Fall is here, and winter is right around the corner.
During this time of year, the river isn’t expected to be rushing. The San Juan River normally winds leisurely through Pagosa Country being adorned by the falling golden leaves — a perfect backdrop for a lovely photo. Or possibly the river might take on another meaning for those looking to catch fish.
Either way, those who have looked closely at the San Juan River during the past week may have noticed something: it is running low. In fact, according to U.S. Geological Survey data, on Oct. 17, the river was running at 66 cubic feet per second.
Last year on Oct. 17, USGS recorded the streamflow at 358 cfs.
This year’s streamflow in the San Juan is much closer to that recorded in 2002 — a year of severe drought. On Oct. 17, 2002, the USGS recorded the streamflow as 53 cfs.
According to the records of the USGS, the lowest streamflow from 1936 to 2002 was recorded in August 2002 at 8.3 cfs, marking the year of 2002 as one of the driest years on record for Archuleta County and most of Colorado.
The 1936-2002 mean for the San Juan’s streamflow in October, according to the USGS, is 146 cfs.

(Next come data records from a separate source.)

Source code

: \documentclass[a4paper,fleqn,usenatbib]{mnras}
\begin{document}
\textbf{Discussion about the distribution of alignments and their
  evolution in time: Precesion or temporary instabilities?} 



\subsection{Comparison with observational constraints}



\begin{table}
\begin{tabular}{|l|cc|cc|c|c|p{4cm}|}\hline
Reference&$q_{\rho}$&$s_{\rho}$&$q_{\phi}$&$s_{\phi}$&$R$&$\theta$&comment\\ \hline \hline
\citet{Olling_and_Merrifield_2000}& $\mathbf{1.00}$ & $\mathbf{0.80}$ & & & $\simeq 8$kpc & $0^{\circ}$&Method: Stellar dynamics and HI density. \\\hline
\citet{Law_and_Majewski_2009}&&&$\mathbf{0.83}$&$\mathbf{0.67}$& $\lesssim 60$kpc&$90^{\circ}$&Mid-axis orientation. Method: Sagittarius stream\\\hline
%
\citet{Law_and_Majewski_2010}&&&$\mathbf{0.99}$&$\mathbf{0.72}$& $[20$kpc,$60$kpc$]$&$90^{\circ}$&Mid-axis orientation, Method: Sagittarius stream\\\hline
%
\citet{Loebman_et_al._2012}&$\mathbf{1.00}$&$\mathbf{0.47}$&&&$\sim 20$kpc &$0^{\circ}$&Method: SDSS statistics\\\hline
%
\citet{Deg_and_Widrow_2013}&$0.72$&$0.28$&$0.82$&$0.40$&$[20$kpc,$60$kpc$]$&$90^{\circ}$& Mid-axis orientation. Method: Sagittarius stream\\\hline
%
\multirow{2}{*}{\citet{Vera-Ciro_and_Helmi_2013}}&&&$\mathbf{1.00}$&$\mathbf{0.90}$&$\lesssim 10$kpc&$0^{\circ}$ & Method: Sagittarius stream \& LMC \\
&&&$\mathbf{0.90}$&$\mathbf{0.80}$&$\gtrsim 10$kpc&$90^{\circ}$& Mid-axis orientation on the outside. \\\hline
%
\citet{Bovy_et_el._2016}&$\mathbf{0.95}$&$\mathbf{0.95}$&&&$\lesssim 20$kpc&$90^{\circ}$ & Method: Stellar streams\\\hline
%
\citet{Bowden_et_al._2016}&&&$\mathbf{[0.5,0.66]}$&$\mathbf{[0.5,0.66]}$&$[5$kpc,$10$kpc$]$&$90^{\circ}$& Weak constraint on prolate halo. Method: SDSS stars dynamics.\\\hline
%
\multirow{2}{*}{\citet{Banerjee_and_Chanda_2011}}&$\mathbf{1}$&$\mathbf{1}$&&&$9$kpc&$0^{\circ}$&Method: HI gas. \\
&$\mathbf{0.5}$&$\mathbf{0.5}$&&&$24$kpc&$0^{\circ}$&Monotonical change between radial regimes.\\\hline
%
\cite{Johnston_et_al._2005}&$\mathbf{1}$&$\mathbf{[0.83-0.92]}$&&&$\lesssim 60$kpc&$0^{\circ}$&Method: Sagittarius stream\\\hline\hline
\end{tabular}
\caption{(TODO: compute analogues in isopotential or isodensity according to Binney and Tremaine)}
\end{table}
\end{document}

Yet, even with streamflows unseasonably low, the Pagosa Area Water and Sanitation District does not anticipate any problems providing customers with water through the season.
“Despite the low stream flows, PAWSD is not currently experiencing any difficulty in pulling the water needed for either of the primary water treatment plants — San Juan and Snowball,” PAWSD Special Project Manager Renee Lewis said, adding, “Because fall is typically a lower-demand season, as irrigation tapers off or ceases entirely, and all of our reservoirs are almost full except for Hatcher and Stevens, we do not anticipate encouraging any conservation measures at this time.”